* _About this task_:
Needed from the entries below: every line that holds the word "load".

-- Provided entries follows --

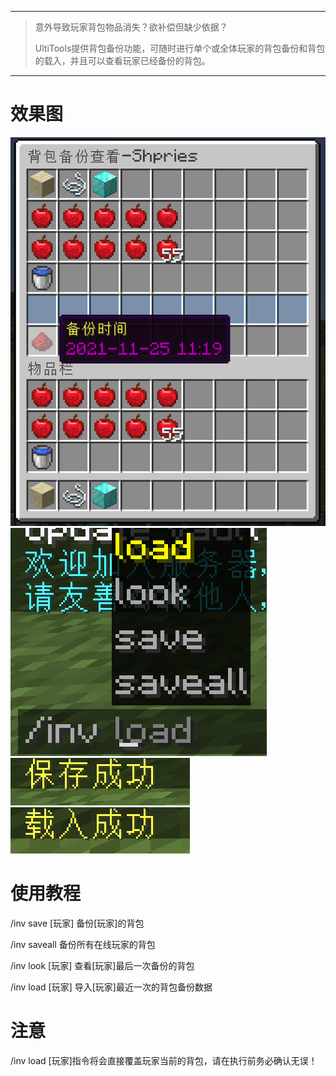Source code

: 
---

> 意外导致玩家背包物品消失？欲补偿但缺少依据？
>
> UltiTools提供背包备份功能，可随时进行单个或全体玩家的背包备份和背包的载入，并且可以查看玩家已经备份的背包。

---

# 效果图

![](/assets/背包备份查看.png)![](/assets/指令.png)![](/assets/背包保存成功.png)![](/assets/载入成功.png)

# 使用教程

/inv save \[玩家\] 备份\[玩家\]的背包

/inv saveall 备份所有在线玩家的背包

/inv look \[玩家\] 查看\[玩家\]最后一次备份的背包

/inv load \[玩家\] 导入\[玩家\]最近一次的背包备份数据

# 注意

/inv load \[玩家\]指令将会直接覆盖玩家当前的背包，请在执行前务必确认无误！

-- Provided entries concluded --

* _Answer for the task_:
/inv load \[玩家\] 导入\[玩家\]最近一次的背包备份数据
/inv load \[玩家\]指令将会直接覆盖玩家当前的背包，请在执行前务必确认无误！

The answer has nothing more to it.